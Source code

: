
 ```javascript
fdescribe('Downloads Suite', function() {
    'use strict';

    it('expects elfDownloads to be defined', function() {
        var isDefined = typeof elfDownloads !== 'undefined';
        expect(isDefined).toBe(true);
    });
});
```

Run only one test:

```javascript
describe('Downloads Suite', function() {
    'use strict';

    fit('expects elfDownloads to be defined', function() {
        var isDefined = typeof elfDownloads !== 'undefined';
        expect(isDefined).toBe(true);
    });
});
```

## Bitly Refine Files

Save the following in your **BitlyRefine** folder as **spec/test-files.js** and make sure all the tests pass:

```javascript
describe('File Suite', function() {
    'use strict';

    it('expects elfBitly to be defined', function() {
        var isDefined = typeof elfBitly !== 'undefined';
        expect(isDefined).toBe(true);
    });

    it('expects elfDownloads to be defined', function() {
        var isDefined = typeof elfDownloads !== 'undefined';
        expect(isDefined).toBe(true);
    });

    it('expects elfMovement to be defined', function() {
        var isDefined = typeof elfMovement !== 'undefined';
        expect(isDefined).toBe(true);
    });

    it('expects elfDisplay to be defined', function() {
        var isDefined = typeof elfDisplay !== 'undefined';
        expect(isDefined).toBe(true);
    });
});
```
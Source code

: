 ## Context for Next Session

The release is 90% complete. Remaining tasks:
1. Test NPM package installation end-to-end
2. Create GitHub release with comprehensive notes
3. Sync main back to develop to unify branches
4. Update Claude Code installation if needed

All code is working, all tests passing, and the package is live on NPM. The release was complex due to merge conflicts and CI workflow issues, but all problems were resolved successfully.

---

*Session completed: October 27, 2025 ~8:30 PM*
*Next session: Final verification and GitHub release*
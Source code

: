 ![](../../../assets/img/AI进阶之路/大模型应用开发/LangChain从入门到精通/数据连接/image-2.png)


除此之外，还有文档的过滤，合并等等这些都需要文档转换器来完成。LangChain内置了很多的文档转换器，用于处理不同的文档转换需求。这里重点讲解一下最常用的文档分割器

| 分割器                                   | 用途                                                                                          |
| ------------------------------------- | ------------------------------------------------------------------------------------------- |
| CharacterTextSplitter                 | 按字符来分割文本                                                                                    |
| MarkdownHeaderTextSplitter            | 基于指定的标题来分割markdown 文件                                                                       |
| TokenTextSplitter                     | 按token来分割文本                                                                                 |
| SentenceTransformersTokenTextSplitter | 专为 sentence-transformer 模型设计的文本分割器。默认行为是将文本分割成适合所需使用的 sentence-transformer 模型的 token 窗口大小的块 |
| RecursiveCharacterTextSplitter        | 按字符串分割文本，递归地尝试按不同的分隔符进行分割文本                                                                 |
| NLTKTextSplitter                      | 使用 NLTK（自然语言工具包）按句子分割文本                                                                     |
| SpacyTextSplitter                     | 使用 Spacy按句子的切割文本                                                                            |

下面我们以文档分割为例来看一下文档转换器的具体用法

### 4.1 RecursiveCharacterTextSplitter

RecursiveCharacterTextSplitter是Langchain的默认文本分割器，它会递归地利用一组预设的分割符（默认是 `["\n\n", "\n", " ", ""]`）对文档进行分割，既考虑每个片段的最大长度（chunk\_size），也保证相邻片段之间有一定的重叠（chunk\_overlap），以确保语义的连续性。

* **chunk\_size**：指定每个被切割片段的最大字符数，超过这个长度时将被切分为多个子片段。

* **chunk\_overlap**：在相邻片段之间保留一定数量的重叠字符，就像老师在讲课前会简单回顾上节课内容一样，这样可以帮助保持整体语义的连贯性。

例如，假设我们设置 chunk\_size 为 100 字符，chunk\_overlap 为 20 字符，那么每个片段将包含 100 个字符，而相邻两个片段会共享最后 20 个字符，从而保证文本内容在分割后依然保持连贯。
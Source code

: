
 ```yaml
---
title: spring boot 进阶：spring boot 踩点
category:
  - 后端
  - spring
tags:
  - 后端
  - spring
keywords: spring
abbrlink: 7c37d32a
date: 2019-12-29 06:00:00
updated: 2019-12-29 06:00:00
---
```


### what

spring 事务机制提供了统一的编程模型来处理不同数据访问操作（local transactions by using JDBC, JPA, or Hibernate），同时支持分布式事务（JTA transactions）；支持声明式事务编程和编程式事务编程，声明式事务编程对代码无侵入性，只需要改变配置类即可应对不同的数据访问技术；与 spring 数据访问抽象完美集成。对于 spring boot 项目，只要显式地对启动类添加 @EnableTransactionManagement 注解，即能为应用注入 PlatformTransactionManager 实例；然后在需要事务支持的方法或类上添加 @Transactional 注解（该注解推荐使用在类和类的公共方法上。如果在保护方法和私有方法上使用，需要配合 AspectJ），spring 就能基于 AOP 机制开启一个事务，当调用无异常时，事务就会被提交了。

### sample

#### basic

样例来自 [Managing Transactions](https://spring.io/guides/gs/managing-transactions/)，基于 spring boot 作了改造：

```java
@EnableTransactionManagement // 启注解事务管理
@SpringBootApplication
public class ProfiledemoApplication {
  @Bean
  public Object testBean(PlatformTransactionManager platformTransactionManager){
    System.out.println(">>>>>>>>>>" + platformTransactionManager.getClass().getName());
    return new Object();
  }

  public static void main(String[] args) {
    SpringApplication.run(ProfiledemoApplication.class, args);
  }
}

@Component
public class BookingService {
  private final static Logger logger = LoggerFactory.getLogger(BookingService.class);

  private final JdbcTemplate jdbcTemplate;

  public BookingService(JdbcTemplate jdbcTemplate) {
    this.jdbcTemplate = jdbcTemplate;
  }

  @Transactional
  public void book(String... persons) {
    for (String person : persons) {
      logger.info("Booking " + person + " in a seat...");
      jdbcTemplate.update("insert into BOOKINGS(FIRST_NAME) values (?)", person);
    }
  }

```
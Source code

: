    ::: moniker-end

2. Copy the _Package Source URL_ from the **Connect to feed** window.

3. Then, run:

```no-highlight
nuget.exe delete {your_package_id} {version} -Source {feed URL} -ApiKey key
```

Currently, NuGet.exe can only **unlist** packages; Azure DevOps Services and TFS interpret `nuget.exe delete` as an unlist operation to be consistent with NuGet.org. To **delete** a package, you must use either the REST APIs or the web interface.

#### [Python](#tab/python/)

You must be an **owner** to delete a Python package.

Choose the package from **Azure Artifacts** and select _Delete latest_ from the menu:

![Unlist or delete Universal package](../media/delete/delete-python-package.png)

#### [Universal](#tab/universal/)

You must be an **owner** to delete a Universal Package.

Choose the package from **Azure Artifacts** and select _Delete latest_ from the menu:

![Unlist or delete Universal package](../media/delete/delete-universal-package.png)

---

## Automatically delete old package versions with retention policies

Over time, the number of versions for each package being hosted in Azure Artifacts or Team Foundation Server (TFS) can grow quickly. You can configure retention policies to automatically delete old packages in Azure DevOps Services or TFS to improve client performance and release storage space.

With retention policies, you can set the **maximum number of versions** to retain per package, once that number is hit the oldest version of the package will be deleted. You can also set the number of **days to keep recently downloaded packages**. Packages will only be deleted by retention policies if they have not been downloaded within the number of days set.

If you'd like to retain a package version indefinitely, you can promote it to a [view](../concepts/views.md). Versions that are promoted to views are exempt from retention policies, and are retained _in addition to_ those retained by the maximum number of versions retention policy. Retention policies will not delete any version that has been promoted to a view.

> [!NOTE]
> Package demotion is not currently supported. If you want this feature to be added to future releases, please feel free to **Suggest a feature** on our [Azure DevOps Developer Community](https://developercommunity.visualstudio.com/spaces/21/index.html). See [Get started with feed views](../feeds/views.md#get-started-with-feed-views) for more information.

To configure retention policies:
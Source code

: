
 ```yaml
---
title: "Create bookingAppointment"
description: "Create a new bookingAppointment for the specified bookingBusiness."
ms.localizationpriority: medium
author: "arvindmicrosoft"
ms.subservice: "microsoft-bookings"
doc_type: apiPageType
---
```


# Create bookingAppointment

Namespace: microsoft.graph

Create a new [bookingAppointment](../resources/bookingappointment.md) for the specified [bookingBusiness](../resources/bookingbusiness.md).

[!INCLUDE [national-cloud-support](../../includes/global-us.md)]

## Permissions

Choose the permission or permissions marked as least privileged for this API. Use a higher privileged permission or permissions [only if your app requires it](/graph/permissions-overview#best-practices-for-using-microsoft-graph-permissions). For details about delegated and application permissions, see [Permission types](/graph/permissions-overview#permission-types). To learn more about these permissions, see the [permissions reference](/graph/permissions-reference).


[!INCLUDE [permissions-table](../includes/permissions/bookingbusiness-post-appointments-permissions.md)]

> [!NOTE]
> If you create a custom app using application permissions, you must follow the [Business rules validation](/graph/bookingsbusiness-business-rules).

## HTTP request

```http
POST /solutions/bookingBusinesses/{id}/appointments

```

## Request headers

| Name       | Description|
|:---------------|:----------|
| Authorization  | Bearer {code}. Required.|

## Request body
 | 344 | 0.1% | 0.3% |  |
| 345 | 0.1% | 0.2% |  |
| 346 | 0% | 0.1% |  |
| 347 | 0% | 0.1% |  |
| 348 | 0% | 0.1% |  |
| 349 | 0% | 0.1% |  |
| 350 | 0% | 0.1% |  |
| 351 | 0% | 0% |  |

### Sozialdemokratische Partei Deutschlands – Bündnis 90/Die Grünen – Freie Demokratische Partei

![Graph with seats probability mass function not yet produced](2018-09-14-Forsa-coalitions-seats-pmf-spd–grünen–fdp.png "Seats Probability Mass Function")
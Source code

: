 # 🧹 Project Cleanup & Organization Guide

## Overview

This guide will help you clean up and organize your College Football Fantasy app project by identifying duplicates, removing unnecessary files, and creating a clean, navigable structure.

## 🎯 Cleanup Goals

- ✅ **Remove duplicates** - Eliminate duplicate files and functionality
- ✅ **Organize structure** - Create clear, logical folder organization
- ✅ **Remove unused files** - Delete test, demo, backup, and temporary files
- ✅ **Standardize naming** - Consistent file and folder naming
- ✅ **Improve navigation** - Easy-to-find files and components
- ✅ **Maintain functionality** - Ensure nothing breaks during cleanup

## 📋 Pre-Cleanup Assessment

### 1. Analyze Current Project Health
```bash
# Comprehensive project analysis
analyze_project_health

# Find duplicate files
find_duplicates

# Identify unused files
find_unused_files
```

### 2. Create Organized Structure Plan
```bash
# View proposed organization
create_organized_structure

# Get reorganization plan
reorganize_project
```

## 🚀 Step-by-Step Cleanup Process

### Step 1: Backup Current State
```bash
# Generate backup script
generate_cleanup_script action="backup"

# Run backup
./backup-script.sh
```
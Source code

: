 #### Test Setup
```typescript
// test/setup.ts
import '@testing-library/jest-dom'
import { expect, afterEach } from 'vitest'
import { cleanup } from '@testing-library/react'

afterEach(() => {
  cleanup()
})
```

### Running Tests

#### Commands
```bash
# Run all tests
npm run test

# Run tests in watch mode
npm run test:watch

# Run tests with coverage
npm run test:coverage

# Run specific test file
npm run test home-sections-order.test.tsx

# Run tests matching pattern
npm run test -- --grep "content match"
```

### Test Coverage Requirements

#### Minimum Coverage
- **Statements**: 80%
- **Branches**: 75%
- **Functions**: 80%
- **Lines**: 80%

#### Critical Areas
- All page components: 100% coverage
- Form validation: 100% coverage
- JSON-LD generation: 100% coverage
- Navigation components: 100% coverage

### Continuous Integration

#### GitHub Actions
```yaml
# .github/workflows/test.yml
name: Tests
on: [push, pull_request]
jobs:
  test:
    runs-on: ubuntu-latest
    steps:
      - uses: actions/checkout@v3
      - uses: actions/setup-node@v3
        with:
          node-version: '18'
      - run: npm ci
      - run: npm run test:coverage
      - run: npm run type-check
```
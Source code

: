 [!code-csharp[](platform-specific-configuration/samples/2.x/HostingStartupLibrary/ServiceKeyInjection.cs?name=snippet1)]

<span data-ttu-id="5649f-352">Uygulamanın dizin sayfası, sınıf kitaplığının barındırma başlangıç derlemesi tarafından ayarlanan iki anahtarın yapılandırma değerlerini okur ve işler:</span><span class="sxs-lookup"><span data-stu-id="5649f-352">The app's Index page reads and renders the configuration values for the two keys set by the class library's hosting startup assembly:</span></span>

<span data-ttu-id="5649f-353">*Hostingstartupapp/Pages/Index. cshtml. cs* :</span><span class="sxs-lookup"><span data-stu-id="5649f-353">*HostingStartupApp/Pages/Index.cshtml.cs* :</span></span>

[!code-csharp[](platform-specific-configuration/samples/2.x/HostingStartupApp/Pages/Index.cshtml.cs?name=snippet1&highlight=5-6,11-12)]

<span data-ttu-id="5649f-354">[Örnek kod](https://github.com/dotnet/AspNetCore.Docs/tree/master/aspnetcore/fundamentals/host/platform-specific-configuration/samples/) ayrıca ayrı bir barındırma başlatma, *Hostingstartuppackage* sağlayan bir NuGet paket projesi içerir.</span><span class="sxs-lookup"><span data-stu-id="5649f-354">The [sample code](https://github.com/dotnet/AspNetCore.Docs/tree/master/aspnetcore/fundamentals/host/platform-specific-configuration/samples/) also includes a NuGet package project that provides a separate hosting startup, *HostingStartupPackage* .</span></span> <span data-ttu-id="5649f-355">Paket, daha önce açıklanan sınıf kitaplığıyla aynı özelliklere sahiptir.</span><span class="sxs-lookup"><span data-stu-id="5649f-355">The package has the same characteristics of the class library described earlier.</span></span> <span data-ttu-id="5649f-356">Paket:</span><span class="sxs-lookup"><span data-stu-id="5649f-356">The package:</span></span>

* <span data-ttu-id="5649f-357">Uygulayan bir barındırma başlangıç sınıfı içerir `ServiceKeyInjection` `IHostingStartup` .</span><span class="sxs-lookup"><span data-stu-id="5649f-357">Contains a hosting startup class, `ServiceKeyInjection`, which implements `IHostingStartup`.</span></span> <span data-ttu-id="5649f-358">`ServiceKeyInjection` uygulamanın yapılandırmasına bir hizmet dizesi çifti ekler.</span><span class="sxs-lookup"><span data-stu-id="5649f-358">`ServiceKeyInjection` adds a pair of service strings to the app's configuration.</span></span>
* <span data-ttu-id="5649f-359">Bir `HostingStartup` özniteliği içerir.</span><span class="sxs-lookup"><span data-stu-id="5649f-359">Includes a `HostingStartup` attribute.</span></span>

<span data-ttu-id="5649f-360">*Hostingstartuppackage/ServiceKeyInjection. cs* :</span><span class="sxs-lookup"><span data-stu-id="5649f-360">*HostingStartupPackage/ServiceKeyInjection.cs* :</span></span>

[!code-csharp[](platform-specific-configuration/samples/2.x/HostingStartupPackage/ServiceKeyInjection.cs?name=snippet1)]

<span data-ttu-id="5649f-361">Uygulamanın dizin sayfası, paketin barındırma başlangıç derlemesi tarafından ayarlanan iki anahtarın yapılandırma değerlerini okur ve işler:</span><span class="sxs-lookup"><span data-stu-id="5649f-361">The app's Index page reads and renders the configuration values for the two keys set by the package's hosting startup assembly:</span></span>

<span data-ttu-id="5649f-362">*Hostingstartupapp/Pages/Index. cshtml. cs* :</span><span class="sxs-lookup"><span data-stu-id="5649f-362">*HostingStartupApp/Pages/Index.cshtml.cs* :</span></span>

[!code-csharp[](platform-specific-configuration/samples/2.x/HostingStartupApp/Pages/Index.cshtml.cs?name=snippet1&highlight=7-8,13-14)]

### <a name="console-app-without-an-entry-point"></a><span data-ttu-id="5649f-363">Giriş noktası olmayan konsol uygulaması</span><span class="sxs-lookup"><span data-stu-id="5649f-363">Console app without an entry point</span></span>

━━━━━━━━━━━━━━━━━━━━━━━━━━━━━━

** Work item **
Only the count is wanted. Count the lines of the data above that include the string "afterEach".

** Solved exercise **
2